-- TASK INSTRUCTIONS --
All of the data should be reproduced word for word, though its pictures must be omitted.

-- Collected data --
********
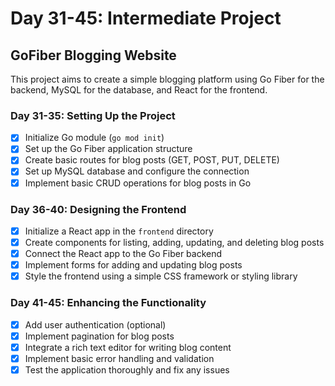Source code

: # Day 31-45: Intermediate Project

## GoFiber Blogging Website

 This project aims to create a simple blogging platform using Go Fiber for the backend, MySQL for the database, and React for the frontend.

### Day 31-35: Setting Up the Project

- [x] Initialize Go module (`go mod init`)
- [x] Set up the Go Fiber application structure
- [x] Create basic routes for blog posts (GET, POST, PUT, DELETE)
- [x] Set up MySQL database and configure the connection
- [x] Implement basic CRUD operations for blog posts in Go

### Day 36-40: Designing the Frontend

- [x] Initialize a React app in the `frontend` directory
- [x] Create components for listing, adding, updating, and deleting blog posts
- [x] Connect the React app to the Go Fiber backend
- [x] Implement forms for adding and updating blog posts
- [x] Style the frontend using a simple CSS framework or styling library

### Day 41-45: Enhancing the Functionality

- [x] Add user authentication (optional)
- [x] Implement pagination for blog posts
- [x] Integrate a rich text editor for writing blog content
- [x] Implement basic error handling and validation
- [x] Test the application thoroughly and fix any issues
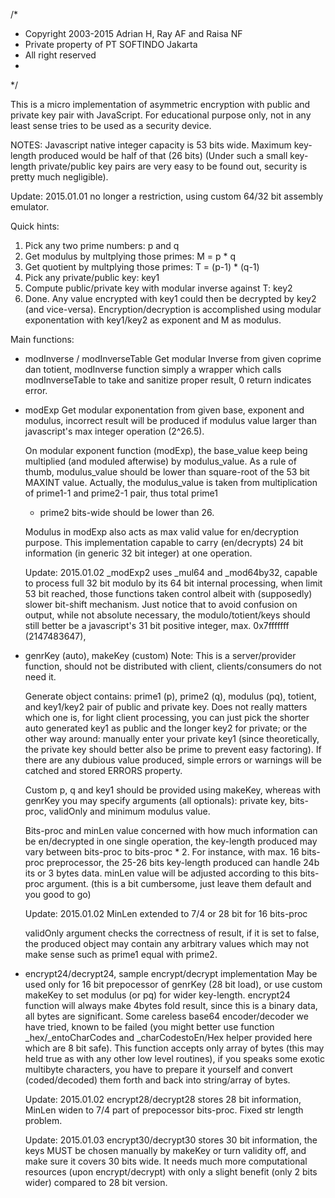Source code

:/*
 * Copyright 2003-2015 Adrian H, Ray AF and Raisa NF
 * Private property of PT SOFTINDO Jakarta
 * All right reserved
 *
 */


This is a micro implementation of asymmetric encryption with public
and private key pair with JavaScript. For educational purpose only,
not in any least sense tries to be used as a security device.

NOTES:
Javascript native integer capacity is 53 bits wide.
Maximum key-length produced would be half of that (26 bits)
(Under such a small key-length private/public key pairs are very
easy to be found out, security is pretty much negligible).

Update: 2015.01.01
  no longer a restriction, using custom 64/32 bit assembly emulator.

Quick hints:
  1. Pick any two prime numbers: p and q
  2. Get modulus by multplying those primes: M = p * q
  3. Get quotient by multplying those primes: T = (p-1) * (q-1)
  4. Pick any private/public key:  key1
  5. Compute public/private key with modular inverse against T: key2
  6. Done.
  Any value encrypted with key1 could then be decrypted by key2 (and
  vice-versa). Encryption/decryption is accomplished using modular
  exponentation with key1/key2 as exponent and M as modulus.

Main functions:
 - modInverse / modInverseTable
   Get modular Inverse from given coprime dan totient, modInverse
   function simply a wrapper which calls modInverseTable to
   take and sanitize proper result, 0 return indicates error.

 - modExp
   Get modular exponentation from given base, exponent and modulus,
   incorrect result will be produced if modulus value larger
   than javascript's max integer operation (2^26.5).

   On modular exponent function (modExp), the base_value keep being
   multiplied (and moduled afterwise) by modulus_value. As a rule
   of thumb, modulus_value should be lower than square-root of the
   53 bit MAXINT value. Actually, the modulus_value is taken from
   multiplication of prime1-1 and prime2-1 pair, thus total prime1
   + prime2 bits-wide should be lower than 26.

   Modulus in modExp also acts as max valid value for en/decryption
   purpose. This implementation capable to carry (en/decrypts)
   24 bit information (in generic 32 bit integer) at one operation.

   Update: 2015.01.02
     _modExp2 uses _mul64 and _mod64by32, capable to process full
     32 bit modulo by its 64 bit internal processing, when limit
     53 bit reached, those functions taken control albeit with
     (supposedly) slower bit-shift mechanism. Just notice that
     to avoid confusion on output, while not absolute necessary,
     the modulo/totient/keys should still better be a javascript's
     31 bit positive integer, max. 0x7fffffff (2147483647),

 - genrKey (auto), makeKey (custom)
   Note:
     This is a server/provider function, should not be distributed
     with client, clients/consumers do not need it.

   Generate object contains: prime1 (p), prime2 (q), modulus (pq),
   totient, and key1/key2 pair of public and private key. Does not
   really matters which one is, for light client processing, you
   can just pick the shorter auto generated key1 as public and the
   longer key2 for private; or the other way around: manually enter
   your private key1 (since theoretically, the private key should
   better also be prime to prevent easy factoring).
   If there are any dubious value produced, simple errors or warnings
   will be catched and stored ERRORS property.

   Custom p, q and key1 should be provided using makeKey, whereas
   with genrKey you may specify arguments (all optionals): private
   key, bits-proc, validOnly and minimum modulus value.

   Bits-proc and minLen value concerned with how much information
   can be en/decrypted in one single operation, the key-length
   produced may vary between bits-proc to bits-proc * 2. For instance,
   with max. 16 bits-proc preprocessor, the 25-26 bits key-length
   produced can handle 24b its or 3 bytes data. minLen value will be
   adjusted according to this bits-proc argument.
   (this is a bit cumbersome, just leave them default and you good to go)

   Update: 2015.01.02
     MinLen extended to 7/4 or 28 bit for 16 bits-proc

   validOnly argument checks the correctness of result, if it is set
   to false, the produced object may contain any arbitrary values
   which may not make sense such as prime1 equal with prime2.

 - encrypt24/decrypt24, sample encrypt/decrypt implementation
   May be used only for 16 bit prepocessor of genrKey (28 bit load),
   or use custom makeKey to set modulus (or pq) for wider key-length.
   encrypt24 function will always make 4bytes fold result, since this
   is a binary data, all bytes are significant. Some careless base64
   encoder/decoder we have tried, known to be failed (you might better
   use function _hex/_entoCharCodes and _charCodestoEn/Hex helper
   provided here which are 8 bit safe).
   This function accepts only array of bytes (this may held true as
   with any other low level routines), if you speaks some exotic
   multibyte characters, you have to prepare it yourself and convert
   (coded/decoded) them forth and back into string/array of bytes.

   Update: 2015.01.02
     encrypt28/decrypt28 stores 28 bit information, MinLen widen
     to 7/4 part of prepocessor bits-proc. Fixed str length problem.

   Update: 2015.01.03
     encrypt30/decrypt30 stores 30 bit information, the keys MUST be
     chosen manually by makeKey or turn validity off, and make sure
     it covers 30 bits wide. It needs much more computational
     resources (upon encrypt/decrypt) with only a slight benefit
     (only 2 bits wider) compared to 28 bit version.
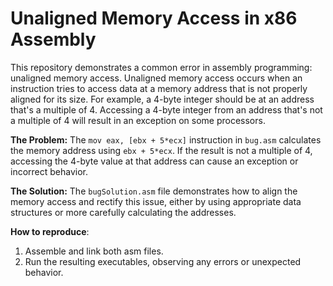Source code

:# Unaligned Memory Access in x86 Assembly

This repository demonstrates a common error in assembly programming: unaligned memory access.  Unaligned memory access occurs when an instruction tries to access data at a memory address that is not properly aligned for its size. For example, a 4-byte integer should be at an address that's a multiple of 4. Accessing a 4-byte integer from an address that's not a multiple of 4 will result in an exception on some processors.

**The Problem:**
The `mov eax, [ebx + 5*ecx]` instruction in `bug.asm` calculates the memory address using `ebx + 5*ecx`.  If the result is not a multiple of 4, accessing the 4-byte value at that address can cause an exception or incorrect behavior.

**The Solution:**
The `bugSolution.asm` file demonstrates how to align the memory access and rectify this issue, either by using appropriate data structures or more carefully calculating the addresses.

**How to reproduce**: 
1. Assemble and link both asm files.
2. Run the resulting executables, observing any errors or unexpected behavior.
********
-- WRITTEN ANSWER --
Source code

: # Day 31-45: Intermediate Project

## GoFiber Blogging Website

 This project aims to create a simple blogging platform using Go Fiber for the backend, MySQL for the database, and React for the frontend.

### Day 31-35: Setting Up the Project

- [x] Initialize Go module (`go mod init`)
- [x] Set up the Go Fiber application structure
- [x] Create basic routes for blog posts (GET, POST, PUT, DELETE)
- [x] Set up MySQL database and configure the connection
- [x] Implement basic CRUD operations for blog posts in Go

### Day 36-40: Designing the Frontend

- [x] Initialize a React app in the `frontend` directory
- [x] Create components for listing, adding, updating, and deleting blog posts
- [x] Connect the React app to the Go Fiber backend
- [x] Implement forms for adding and updating blog posts
- [x] Style the frontend using a simple CSS framework or styling library

### Day 41-45: Enhancing the Functionality

- [x] Add user authentication (optional)
- [x] Implement pagination for blog posts
- [x] Integrate a rich text editor for writing blog content
- [x] Implement basic error handling and validation
- [x] Test the application thoroughly and fix any issues
Source code

:/*
 * Copyright 2003-2015 Adrian H, Ray AF and Raisa NF
 * Private property of PT SOFTINDO Jakarta
 * All right reserved
 *
 */


This is a micro implementation of asymmetric encryption with public
and private key pair with JavaScript. For educational purpose only,
not in any least sense tries to be used as a security device.

NOTES:
Javascript native integer capacity is 53 bits wide.
Maximum key-length produced would be half of that (26 bits)
(Under such a small key-length private/public key pairs are very
easy to be found out, security is pretty much negligible).

Update: 2015.01.01
  no longer a restriction, using custom 64/32 bit assembly emulator.

Quick hints:
  1. Pick any two prime numbers: p and q
  2. Get modulus by multplying those primes: M = p * q
  3. Get quotient by multplying those primes: T = (p-1) * (q-1)
  4. Pick any private/public key:  key1
  5. Compute public/private key with modular inverse against T: key2
  6. Done.
  Any value encrypted with key1 could then be decrypted by key2 (and
  vice-versa). Encryption/decryption is accomplished using modular
  exponentation with key1/key2 as exponent and M as modulus.

Main functions:
 - modInverse / modInverseTable
   Get modular Inverse from given coprime dan totient, modInverse
   function simply a wrapper which calls modInverseTable to
   take and sanitize proper result, 0 return indicates error.

 - modExp
   Get modular exponentation from given base, exponent and modulus,
   incorrect result will be produced if modulus value larger
   than javascript's max integer operation (2^26.5).

   On modular exponent function (modExp), the base_value keep being
   multiplied (and moduled afterwise) by modulus_value. As a rule
   of thumb, modulus_value should be lower than square-root of the
   53 bit MAXINT value. Actually, the modulus_value is taken from
   multiplication of prime1-1 and prime2-1 pair, thus total prime1
   + prime2 bits-wide should be lower than 26.

   Modulus in modExp also acts as max valid value for en/decryption
   purpose. This implementation capable to carry (en/decrypts)
   24 bit information (in generic 32 bit integer) at one operation.

   Update: 2015.01.02
     _modExp2 uses _mul64 and _mod64by32, capable to process full
     32 bit modulo by its 64 bit internal processing, when limit
     53 bit reached, those functions taken control albeit with
     (supposedly) slower bit-shift mechanism. Just notice that
     to avoid confusion on output, while not absolute necessary,
     the modulo/totient/keys should still better be a javascript's
     31 bit positive integer, max. 0x7fffffff (2147483647),

 - genrKey (auto), makeKey (custom)
   Note:
     This is a server/provider function, should not be distributed
     with client, clients/consumers do not need it.

   Generate object contains: prime1 (p), prime2 (q), modulus (pq),
   totient, and key1/key2 pair of public and private key. Does not
   really matters which one is, for light client processing, you
   can just pick the shorter auto generated key1 as public and the
   longer key2 for private; or the other way around: manually enter
   your private key1 (since theoretically, the private key should
   better also be prime to prevent easy factoring).
   If there are any dubious value produced, simple errors or warnings
   will be catched and stored ERRORS property.

   Custom p, q and key1 should be provided using makeKey, whereas
   with genrKey you may specify arguments (all optionals): private
   key, bits-proc, validOnly and minimum modulus value.

   Bits-proc and minLen value concerned with how much information
   can be en/decrypted in one single operation, the key-length
   produced may vary between bits-proc to bits-proc * 2. For instance,
   with max. 16 bits-proc preprocessor, the 25-26 bits key-length
   produced can handle 24b its or 3 bytes data. minLen value will be
   adjusted according to this bits-proc argument.
   (this is a bit cumbersome, just leave them default and you good to go)

   Update: 2015.01.02
     MinLen extended to 7/4 or 28 bit for 16 bits-proc

   validOnly argument checks the correctness of result, if it is set
   to false, the produced object may contain any arbitrary values
   which may not make sense such as prime1 equal with prime2.

 - encrypt24/decrypt24, sample encrypt/decrypt implementation
   May be used only for 16 bit prepocessor of genrKey (28 bit load),
   or use custom makeKey to set modulus (or pq) for wider key-length.
   encrypt24 function will always make 4bytes fold result, since this
   is a binary data, all bytes are significant. Some careless base64
   encoder/decoder we have tried, known to be failed (you might better
   use function _hex/_entoCharCodes and _charCodestoEn/Hex helper
   provided here which are 8 bit safe).
   This function accepts only array of bytes (this may held true as
   with any other low level routines), if you speaks some exotic
   multibyte characters, you have to prepare it yourself and convert
   (coded/decoded) them forth and back into string/array of bytes.

   Update: 2015.01.02
     encrypt28/decrypt28 stores 28 bit information, MinLen widen
     to 7/4 part of prepocessor bits-proc. Fixed str length problem.

   Update: 2015.01.03
     encrypt30/decrypt30 stores 30 bit information, the keys MUST be
     chosen manually by makeKey or turn validity off, and make sure
     it covers 30 bits wide. It needs much more computational
     resources (upon encrypt/decrypt) with only a slight benefit
     (only 2 bits wider) compared to 28 bit version.
Source code

:# Unaligned Memory Access in x86 Assembly

This repository demonstrates a common error in assembly programming: unaligned memory access.  Unaligned memory access occurs when an instruction tries to access data at a memory address that is not properly aligned for its size. For example, a 4-byte integer should be at an address that's a multiple of 4. Accessing a 4-byte integer from an address that's not a multiple of 4 will result in an exception on some processors.

**The Problem:**
The `mov eax, [ebx + 5*ecx]` instruction in `bug.asm` calculates the memory address using `ebx + 5*ecx`.  If the result is not a multiple of 4, accessing the 4-byte value at that address can cause an exception or incorrect behavior.

**The Solution:**
The `bugSolution.asm` file demonstrates how to align the memory access and rectify this issue, either by using appropriate data structures or more carefully calculating the addresses.

**How to reproduce**: 
1. Assemble and link both asm files.
2. Run the resulting executables, observing any errors or unexpected behavior.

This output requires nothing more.